___ SOURCE INFORMATION

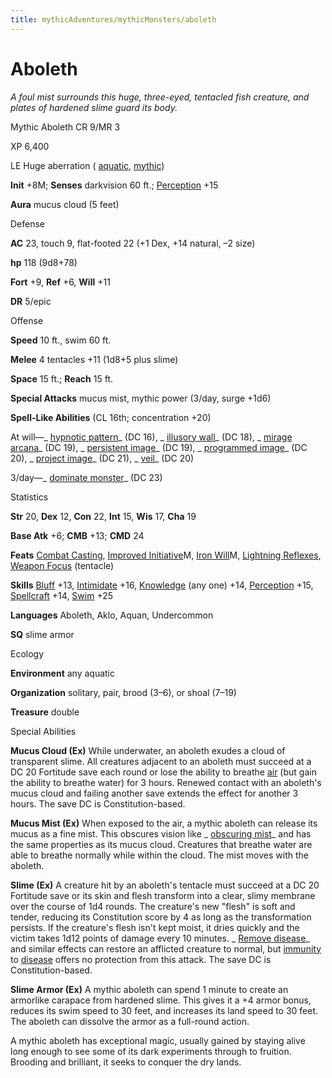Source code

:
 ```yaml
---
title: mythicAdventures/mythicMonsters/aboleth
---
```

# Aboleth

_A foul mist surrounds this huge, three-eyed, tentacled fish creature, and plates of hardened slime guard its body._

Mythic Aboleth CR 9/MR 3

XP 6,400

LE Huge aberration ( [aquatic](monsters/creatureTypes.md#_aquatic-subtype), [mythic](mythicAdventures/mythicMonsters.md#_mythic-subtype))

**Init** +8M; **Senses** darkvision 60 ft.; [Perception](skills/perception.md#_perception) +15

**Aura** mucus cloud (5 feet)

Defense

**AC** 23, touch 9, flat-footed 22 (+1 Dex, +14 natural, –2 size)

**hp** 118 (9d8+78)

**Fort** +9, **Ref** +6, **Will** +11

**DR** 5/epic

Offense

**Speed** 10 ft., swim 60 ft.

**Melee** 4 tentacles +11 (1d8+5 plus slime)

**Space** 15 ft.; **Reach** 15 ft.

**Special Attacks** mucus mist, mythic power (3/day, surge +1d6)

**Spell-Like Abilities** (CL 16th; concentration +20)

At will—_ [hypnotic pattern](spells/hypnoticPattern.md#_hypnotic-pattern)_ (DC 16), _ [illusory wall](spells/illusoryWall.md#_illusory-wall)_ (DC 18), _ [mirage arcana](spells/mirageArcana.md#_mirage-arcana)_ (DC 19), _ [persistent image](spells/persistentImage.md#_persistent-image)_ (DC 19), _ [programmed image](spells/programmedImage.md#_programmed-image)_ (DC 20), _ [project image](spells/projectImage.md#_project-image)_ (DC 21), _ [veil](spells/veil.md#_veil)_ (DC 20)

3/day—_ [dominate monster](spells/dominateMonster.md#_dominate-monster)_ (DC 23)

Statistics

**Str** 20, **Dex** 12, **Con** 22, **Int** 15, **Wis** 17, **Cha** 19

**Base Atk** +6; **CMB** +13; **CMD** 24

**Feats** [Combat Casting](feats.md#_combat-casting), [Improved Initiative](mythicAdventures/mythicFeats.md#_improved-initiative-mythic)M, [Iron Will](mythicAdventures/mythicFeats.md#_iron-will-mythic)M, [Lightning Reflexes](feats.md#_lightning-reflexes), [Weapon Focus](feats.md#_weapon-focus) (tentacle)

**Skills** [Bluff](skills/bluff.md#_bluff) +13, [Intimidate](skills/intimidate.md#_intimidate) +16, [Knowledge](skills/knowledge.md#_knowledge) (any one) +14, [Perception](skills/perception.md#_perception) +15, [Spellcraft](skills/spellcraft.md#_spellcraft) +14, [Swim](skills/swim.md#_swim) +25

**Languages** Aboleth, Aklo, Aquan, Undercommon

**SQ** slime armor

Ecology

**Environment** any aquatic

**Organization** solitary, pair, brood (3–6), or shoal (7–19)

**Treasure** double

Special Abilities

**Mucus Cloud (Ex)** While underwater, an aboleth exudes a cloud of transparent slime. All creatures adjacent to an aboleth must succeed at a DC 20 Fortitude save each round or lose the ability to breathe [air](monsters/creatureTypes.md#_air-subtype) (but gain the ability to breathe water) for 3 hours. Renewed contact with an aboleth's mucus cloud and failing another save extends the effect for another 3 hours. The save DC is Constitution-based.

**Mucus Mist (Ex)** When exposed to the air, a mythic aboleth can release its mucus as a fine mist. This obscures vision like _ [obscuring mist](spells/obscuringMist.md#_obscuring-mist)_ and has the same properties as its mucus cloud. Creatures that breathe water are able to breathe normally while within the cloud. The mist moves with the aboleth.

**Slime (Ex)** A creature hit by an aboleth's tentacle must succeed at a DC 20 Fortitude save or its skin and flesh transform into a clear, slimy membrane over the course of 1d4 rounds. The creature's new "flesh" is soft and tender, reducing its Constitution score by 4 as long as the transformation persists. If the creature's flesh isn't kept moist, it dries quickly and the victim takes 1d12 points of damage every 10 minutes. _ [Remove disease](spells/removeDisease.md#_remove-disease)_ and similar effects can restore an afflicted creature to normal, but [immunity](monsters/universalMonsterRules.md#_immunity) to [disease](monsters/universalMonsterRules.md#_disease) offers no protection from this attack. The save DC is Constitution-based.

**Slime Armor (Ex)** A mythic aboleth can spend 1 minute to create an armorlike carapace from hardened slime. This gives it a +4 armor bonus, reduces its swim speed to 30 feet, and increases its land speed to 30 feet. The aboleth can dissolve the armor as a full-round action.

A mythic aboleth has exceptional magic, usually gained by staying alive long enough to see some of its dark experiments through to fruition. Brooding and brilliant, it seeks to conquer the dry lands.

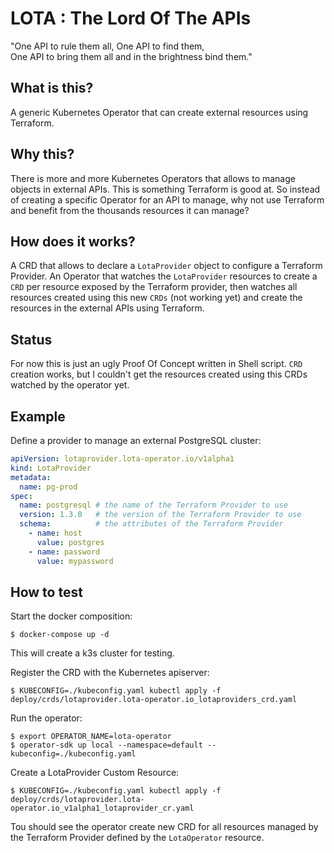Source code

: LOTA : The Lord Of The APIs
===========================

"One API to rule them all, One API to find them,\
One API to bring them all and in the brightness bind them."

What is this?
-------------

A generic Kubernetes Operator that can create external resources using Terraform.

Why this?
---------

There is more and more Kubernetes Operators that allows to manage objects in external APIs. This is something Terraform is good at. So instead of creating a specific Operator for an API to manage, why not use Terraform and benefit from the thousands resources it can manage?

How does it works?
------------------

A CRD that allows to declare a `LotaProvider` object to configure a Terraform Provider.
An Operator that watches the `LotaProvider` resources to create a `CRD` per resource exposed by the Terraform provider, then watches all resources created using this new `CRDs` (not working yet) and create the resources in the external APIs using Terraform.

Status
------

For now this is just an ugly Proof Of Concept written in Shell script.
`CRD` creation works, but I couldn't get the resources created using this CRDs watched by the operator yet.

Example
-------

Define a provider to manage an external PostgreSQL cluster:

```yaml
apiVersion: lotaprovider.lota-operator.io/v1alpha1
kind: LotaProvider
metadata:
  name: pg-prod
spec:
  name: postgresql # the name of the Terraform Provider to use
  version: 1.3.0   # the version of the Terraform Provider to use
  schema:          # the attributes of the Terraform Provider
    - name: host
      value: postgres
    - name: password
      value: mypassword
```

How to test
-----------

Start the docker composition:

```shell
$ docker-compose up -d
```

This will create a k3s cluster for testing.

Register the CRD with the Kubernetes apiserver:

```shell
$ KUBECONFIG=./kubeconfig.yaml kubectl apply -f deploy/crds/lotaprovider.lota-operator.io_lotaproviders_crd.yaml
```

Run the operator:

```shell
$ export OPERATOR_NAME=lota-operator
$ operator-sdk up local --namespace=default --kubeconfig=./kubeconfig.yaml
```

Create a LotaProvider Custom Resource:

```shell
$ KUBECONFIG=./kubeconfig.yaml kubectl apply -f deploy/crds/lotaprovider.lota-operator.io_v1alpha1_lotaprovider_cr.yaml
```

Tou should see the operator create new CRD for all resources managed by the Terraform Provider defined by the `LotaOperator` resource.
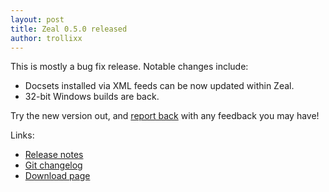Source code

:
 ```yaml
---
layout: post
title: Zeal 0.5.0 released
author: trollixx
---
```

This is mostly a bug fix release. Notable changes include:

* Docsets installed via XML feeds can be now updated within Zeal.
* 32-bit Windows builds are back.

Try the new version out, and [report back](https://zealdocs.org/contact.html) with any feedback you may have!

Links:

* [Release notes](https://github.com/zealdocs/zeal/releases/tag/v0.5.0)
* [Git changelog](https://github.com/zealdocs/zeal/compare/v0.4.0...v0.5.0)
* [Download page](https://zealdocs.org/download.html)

______

▶ **YOUR ASSIGNMENT**
With all pictures removed, reproduce the lines from the top of the entries above through the line containing "[Weapon Focus](feats.md#_weapon-focus) (tentacle)", exactly as written.

▶ **YOUR RESPONSE**
Source code

:
 ```yaml
---
title: mythicAdventures/mythicMonsters/aboleth
---
```

# Aboleth

_A foul mist surrounds this huge, three-eyed, tentacled fish creature, and plates of hardened slime guard its body._

Mythic Aboleth CR 9/MR 3

XP 6,400

LE Huge aberration ( [aquatic](monsters/creatureTypes.md#_aquatic-subtype), [mythic](mythicAdventures/mythicMonsters.md#_mythic-subtype))

**Init** +8M; **Senses** darkvision 60 ft.; [Perception](skills/perception.md#_perception) +15

**Aura** mucus cloud (5 feet)

Defense

**AC** 23, touch 9, flat-footed 22 (+1 Dex, +14 natural, –2 size)

**hp** 118 (9d8+78)

**Fort** +9, **Ref** +6, **Will** +11

**DR** 5/epic

Offense

**Speed** 10 ft., swim 60 ft.

**Melee** 4 tentacles +11 (1d8+5 plus slime)

**Space** 15 ft.; **Reach** 15 ft.

**Special Attacks** mucus mist, mythic power (3/day, surge +1d6)

**Spell-Like Abilities** (CL 16th; concentration +20)

At will—_ [hypnotic pattern](spells/hypnoticPattern.md#_hypnotic-pattern)_ (DC 16), _ [illusory wall](spells/illusoryWall.md#_illusory-wall)_ (DC 18), _ [mirage arcana](spells/mirageArcana.md#_mirage-arcana)_ (DC 19), _ [persistent image](spells/persistentImage.md#_persistent-image)_ (DC 19), _ [programmed image](spells/programmedImage.md#_programmed-image)_ (DC 20), _ [project image](spells/projectImage.md#_project-image)_ (DC 21), _ [veil](spells/veil.md#_veil)_ (DC 20)

3/day—_ [dominate monster](spells/dominateMonster.md#_dominate-monster)_ (DC 23)

Statistics

**Str** 20, **Dex** 12, **Con** 22, **Int** 15, **Wis** 17, **Cha** 19

**Base Atk** +6; **CMB** +13; **CMD** 24

**Feats** [Combat Casting](feats.md#_combat-casting), [Improved Initiative](mythicAdventures/mythicFeats.md#_improved-initiative-mythic)M, [Iron Will](mythicAdventures/mythicFeats.md#_iron-will-mythic)M, [Lightning Reflexes](feats.md#_lightning-reflexes), [Weapon Focus](feats.md#_weapon-focus) (tentacle)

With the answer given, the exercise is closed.